#### [Data listing]
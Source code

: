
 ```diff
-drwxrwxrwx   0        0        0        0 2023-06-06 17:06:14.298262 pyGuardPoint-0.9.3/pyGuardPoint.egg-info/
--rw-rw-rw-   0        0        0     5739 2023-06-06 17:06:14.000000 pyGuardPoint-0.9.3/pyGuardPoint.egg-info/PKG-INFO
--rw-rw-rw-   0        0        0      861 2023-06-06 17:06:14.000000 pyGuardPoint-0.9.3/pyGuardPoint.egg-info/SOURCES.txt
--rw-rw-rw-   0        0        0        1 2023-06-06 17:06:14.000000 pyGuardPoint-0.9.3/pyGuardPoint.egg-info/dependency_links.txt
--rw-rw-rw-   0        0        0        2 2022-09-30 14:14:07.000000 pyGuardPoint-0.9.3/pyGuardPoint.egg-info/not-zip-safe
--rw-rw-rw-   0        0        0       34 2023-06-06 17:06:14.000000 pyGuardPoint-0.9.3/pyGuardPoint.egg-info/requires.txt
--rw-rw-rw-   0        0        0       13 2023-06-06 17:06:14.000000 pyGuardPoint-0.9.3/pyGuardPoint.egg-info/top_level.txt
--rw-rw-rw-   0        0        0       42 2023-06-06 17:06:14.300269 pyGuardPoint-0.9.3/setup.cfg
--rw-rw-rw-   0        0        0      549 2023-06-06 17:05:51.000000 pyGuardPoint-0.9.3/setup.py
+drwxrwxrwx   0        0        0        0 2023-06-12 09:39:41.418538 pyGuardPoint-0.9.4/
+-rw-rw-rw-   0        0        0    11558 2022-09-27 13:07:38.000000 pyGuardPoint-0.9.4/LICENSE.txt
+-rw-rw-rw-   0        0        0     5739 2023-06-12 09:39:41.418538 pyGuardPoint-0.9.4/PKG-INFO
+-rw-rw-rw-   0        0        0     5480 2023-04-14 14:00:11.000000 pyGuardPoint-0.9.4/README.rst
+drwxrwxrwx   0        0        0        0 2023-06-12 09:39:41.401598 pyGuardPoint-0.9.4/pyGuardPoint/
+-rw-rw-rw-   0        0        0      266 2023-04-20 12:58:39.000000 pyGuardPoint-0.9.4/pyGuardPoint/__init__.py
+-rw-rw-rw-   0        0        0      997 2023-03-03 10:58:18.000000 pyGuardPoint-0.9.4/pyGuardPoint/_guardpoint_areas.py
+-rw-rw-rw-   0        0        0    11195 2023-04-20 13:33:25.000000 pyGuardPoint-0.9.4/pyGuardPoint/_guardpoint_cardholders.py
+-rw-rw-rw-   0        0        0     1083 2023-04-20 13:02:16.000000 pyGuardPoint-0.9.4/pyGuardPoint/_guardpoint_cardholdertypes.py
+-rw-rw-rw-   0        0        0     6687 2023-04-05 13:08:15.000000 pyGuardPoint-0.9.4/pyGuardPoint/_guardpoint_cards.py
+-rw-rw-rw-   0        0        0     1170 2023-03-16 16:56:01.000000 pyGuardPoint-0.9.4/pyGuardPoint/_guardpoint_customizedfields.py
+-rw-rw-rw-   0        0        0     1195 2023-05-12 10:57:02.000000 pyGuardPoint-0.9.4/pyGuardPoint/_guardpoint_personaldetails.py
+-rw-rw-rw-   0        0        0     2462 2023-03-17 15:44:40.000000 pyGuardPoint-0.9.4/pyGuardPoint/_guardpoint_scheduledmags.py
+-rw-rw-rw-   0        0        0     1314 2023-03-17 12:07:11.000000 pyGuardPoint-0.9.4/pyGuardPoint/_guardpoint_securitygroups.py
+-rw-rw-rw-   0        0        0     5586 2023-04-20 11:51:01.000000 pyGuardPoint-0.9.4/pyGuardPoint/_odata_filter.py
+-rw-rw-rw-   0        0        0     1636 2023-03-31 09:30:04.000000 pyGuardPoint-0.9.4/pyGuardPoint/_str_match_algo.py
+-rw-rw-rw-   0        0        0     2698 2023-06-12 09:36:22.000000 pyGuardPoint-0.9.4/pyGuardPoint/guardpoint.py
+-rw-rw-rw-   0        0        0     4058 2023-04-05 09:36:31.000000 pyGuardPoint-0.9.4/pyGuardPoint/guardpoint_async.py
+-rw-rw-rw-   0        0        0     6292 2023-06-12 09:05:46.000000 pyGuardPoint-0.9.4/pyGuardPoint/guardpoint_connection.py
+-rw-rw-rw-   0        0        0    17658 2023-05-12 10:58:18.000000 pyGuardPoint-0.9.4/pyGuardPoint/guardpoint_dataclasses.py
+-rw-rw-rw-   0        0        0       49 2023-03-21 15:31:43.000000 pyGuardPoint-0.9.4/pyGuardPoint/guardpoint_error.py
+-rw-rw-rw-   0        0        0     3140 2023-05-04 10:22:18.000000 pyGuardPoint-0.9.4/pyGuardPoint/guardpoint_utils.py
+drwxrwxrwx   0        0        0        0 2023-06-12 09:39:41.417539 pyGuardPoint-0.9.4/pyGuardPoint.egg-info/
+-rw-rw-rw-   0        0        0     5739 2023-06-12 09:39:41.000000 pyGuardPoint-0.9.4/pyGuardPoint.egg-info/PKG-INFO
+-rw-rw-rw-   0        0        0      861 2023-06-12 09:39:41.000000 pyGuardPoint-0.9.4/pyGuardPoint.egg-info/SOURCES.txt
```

#### [Work task]
Go through the records above and copy every line with the word "setup".

#### [Final answer]
--rw-rw-rw-   0        0        0       42 2023-06-06 17:06:14.300269 pyGuardPoint-0.9.3/setup.cfg
--rw-rw-rw-   0        0        0      549 2023-06-06 17:05:51.000000 pyGuardPoint-0.9.3/setup.py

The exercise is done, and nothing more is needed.